Most of us have heard stories about rapid church growth in mainland China. But what about campus ministry? With all the stories about Chinese church growth, it is harder to find stories about the dynamic campus ministry that has developed within mainland Chinese churches.
In this edition of ChinaSource Quarterly, we hear from several writers who have been intimately involved in the campus ministry there. Two of the writers (including myself) are foreigners who have lived in mainland China for many years, partnering with local believers in the campus ministry there. The other three writers are all mainlanders who are key leaders within campus ministry networks there. For security reasons, all the writers have used pseudonyms. I am grateful that these writers have shared their perspectives about the campus ministry that has been happening in mainland China for more than one hundred years.

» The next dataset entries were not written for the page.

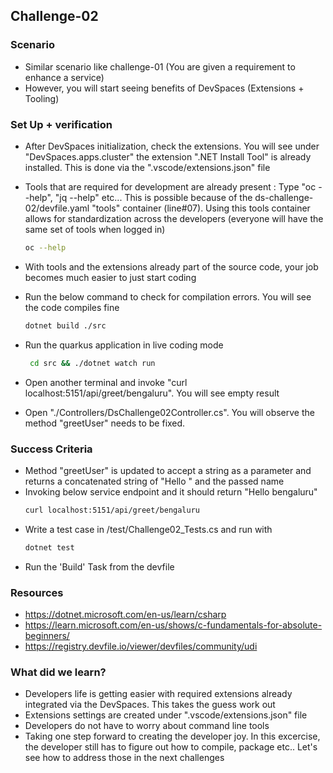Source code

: ## Challenge-02

### Scenario
* Similar scenario like challenge-01 (You are given a requirement to enhance a service)
* However, you will start seeing benefits of DevSpaces (Extensions + Tooling)

### Set Up + verification
* After DevSpaces initialization, check the extensions. You will see under "DevSpaces.apps.cluster" the extension ".NET Install Tool" is already installed. This is done via the ".vscode/extensions.json" file
* Tools that are required for development are already present : Type "oc --help", "jq --help" etc... This is possible because of the ds-challenge-02/devfile.yaml "tools" container (line#07). Using this tools container allows for standardization across the developers (everyone will have the same set of tools when logged in)
    ```bash
    oc --help
    ```
* With tools and the extensions already part of the source code, your job becomes much easier to just start coding
* Run the below command to check for compilation errors. You will see the code compiles fine
    ```bash
    dotnet build ./src
    ```
* Run the quarkus application in live coding mode
   ```bash
    cd src && ./dotnet watch run
    ```
 
* Open another terminal and invoke "curl localhost:5151/api/greet/bengaluru". You will see empty result
* Open "./Controllers/DsChallenge02Controller.cs". You will observe the method "greetUser" needs to be fixed.

### Success Criteria
* Method "greetUser" is updated to accept a string as a parameter and returns a concatenated string of "Hello " and the passed name
* Invoking below service endpoint and it should return "Hello bengaluru"
    ```bash
    curl localhost:5151/api/greet/bengaluru
    ```
* Write a test case in /test/Challenge02_Tests.cs and run with
    ```bash
    dotnet test
    ```
* Run the 'Build' Task from the devfile

### Resources
* https://dotnet.microsoft.com/en-us/learn/csharp
* https://learn.microsoft.com/en-us/shows/c-fundamentals-for-absolute-beginners/
* https://registry.devfile.io/viewer/devfiles/community/udi

### What did we learn?
* Developers life is getting easier with required extensions already integrated via the DevSpaces. This takes the guess work out
* Extensions settings are created under ".vscode/extensions.json" file
* Developers do not have to worry about command line tools
* Taking one step forward to creating the developer joy. In this excercise, the developer still has to figure out how to compile, package etc.. Let's see how to address those in the next challenges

In his lead article, Zhu Zi Jian gives us a fascinating history of campus ministry in mainland China. Zhu passionately describes how the Chinese church has navigated decades of challenges throughout the development of campus ministry.
Chen Xin’s article describes how campus ministry has helped shape today’s church in mainland China. He also reflects on the current state of campus ministry and the challenges facing it today.
With the articles by Zhu and Chen presenting the broad sweep of campus ministry in mainland China, the three remaining articles bring focus to particular issues. My article looks at the role of foreigners through the decades. From the beginning, foreigners have been involved with campus ministry, often taking leadership in pioneering situations. As the indigenous campus ministry faces a challenging future, foreigners still have a have a role to play, but quite different from what it was even just ten years ago.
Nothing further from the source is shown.